* [Instructions to follow]
From the data below, return each line in which the string "methods" is found.

#### Data supplied

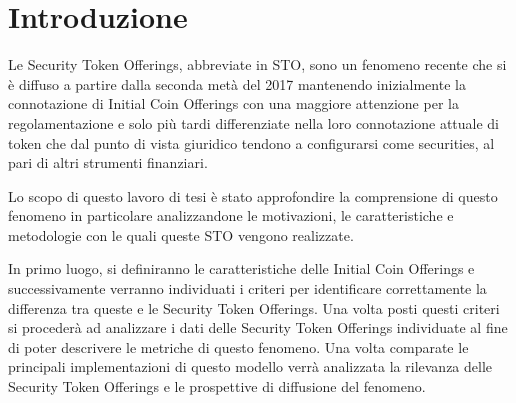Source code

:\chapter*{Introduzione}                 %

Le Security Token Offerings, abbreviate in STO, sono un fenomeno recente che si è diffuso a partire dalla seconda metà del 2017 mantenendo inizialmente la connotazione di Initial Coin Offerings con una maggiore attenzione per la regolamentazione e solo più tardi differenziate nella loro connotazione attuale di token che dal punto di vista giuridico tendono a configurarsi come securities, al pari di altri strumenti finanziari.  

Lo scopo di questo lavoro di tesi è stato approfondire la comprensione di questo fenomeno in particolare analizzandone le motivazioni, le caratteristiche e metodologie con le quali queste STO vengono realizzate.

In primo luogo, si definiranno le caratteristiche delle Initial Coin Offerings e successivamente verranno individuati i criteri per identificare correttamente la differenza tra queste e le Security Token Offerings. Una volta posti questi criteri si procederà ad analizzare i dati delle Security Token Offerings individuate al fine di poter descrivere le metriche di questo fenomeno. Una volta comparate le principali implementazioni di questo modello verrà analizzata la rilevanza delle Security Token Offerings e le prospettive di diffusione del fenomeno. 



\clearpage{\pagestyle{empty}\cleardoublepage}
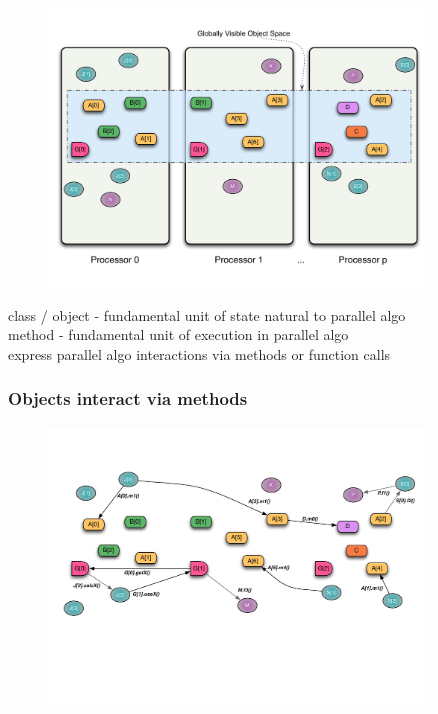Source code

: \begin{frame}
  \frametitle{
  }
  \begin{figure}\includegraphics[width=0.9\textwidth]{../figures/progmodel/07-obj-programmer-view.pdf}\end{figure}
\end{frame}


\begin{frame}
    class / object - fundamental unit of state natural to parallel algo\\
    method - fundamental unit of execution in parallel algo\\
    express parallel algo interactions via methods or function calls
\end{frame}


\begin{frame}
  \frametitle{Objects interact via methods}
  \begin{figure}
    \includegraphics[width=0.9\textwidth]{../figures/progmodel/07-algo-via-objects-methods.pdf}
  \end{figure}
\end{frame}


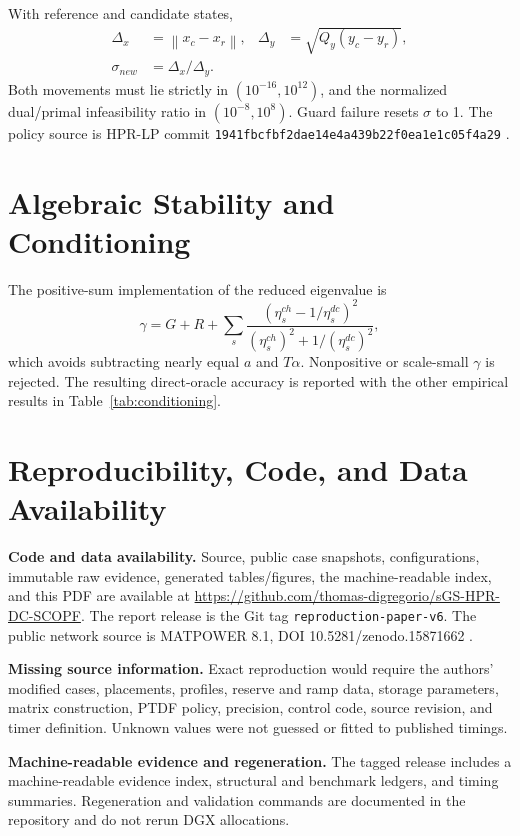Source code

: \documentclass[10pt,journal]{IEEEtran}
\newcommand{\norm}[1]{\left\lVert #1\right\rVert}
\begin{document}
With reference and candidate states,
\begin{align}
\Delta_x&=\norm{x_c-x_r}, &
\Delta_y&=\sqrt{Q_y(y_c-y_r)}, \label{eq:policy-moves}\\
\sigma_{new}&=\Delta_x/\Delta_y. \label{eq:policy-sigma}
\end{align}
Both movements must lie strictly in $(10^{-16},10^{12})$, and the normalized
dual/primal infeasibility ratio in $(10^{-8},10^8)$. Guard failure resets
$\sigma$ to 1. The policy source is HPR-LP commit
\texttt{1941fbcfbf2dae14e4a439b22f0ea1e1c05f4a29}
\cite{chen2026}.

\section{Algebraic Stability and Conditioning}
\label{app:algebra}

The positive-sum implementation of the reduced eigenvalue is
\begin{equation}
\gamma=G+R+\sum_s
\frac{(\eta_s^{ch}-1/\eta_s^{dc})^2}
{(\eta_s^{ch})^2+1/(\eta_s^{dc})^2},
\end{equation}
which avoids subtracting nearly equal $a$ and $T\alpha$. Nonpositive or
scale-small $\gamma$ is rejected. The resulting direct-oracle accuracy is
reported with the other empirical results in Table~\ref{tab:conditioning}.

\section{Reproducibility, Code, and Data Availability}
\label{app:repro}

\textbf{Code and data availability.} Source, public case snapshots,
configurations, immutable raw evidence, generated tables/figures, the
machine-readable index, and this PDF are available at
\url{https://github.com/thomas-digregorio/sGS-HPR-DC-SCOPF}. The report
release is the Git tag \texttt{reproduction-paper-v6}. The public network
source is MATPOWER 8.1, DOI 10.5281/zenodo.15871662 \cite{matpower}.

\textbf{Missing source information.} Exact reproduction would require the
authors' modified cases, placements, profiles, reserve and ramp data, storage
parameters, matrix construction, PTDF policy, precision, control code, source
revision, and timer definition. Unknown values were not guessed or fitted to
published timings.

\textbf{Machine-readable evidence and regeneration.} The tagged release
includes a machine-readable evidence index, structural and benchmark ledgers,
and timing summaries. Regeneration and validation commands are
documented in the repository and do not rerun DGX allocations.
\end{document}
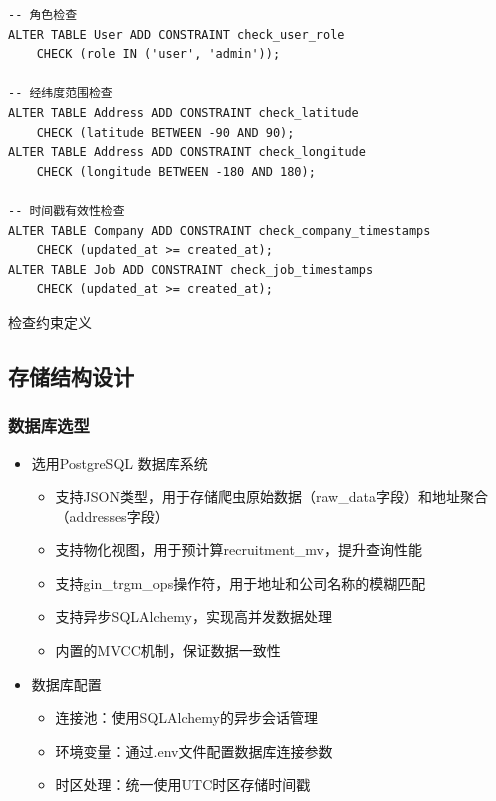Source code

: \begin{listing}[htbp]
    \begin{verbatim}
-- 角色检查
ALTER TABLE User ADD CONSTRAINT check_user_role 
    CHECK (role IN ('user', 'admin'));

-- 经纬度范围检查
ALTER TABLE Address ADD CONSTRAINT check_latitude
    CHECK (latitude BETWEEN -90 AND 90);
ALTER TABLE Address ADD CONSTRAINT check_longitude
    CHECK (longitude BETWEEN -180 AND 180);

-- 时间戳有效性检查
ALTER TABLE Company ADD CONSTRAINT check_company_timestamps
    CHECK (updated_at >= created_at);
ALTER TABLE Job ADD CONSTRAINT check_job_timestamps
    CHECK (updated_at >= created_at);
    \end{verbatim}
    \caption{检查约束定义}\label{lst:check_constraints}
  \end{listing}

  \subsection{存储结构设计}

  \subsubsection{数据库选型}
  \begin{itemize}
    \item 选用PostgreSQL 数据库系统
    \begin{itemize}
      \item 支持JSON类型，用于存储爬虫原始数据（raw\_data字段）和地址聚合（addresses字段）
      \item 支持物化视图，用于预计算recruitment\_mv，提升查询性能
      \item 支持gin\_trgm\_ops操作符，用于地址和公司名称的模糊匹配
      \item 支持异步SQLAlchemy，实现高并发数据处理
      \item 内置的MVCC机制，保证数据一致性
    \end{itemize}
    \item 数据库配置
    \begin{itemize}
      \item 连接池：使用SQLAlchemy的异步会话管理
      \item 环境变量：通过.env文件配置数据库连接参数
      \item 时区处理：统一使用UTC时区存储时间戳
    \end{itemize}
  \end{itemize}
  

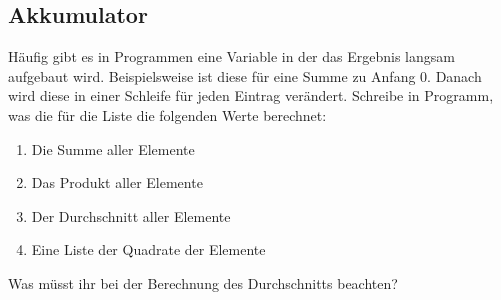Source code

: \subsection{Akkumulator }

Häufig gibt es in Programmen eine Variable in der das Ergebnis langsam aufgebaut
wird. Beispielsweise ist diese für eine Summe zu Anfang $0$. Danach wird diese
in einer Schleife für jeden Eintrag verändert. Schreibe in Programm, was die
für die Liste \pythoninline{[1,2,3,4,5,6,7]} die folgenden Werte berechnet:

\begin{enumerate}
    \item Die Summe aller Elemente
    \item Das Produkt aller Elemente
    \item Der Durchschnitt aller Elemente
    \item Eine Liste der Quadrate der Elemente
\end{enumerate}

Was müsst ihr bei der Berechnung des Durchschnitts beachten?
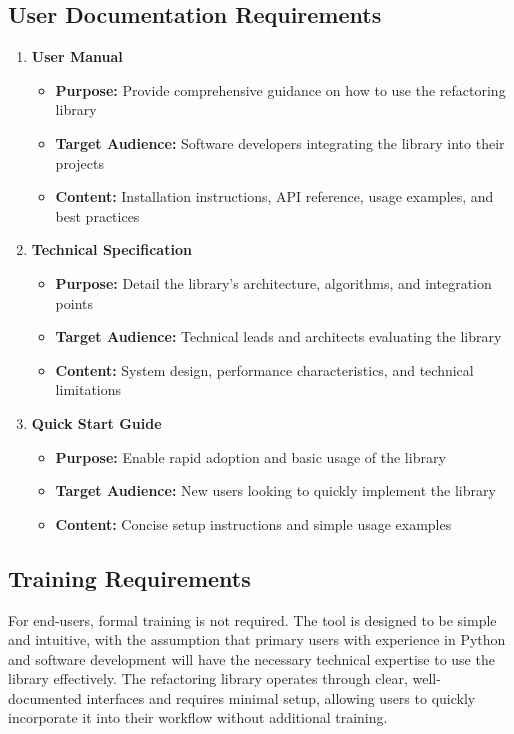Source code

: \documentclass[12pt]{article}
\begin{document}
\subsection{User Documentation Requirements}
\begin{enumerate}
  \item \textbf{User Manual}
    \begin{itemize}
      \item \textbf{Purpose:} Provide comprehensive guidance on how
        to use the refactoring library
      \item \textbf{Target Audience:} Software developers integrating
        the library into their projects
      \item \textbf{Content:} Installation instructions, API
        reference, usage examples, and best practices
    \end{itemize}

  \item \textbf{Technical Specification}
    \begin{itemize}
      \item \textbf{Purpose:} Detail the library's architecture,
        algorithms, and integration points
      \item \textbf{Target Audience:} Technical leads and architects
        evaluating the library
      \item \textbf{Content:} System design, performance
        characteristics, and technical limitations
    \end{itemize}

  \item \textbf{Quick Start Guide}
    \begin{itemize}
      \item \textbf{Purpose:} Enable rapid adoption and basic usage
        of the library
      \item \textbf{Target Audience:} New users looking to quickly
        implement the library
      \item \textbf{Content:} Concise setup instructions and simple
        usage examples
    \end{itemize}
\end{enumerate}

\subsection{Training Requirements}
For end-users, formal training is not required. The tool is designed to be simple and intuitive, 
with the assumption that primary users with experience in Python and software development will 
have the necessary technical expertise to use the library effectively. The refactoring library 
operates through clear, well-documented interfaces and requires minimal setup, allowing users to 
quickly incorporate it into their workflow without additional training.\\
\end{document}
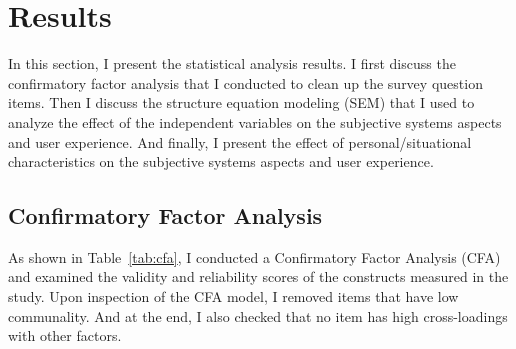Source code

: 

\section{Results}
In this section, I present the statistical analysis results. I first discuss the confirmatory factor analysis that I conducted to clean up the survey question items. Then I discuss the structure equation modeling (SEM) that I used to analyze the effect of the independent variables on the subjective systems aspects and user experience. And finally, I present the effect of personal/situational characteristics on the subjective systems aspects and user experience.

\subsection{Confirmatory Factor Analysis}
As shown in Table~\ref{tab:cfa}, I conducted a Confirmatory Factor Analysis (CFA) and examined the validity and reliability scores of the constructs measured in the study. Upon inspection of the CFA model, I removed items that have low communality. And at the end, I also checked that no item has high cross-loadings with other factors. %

########

* [Solution for this task]
    express parallel algo interactions via methods or function calls
  \frametitle{Objects interact via methods}
    \includegraphics[width=0.9\textwidth]{../figures/progmodel/07-algo-via-objects-methods.pdf}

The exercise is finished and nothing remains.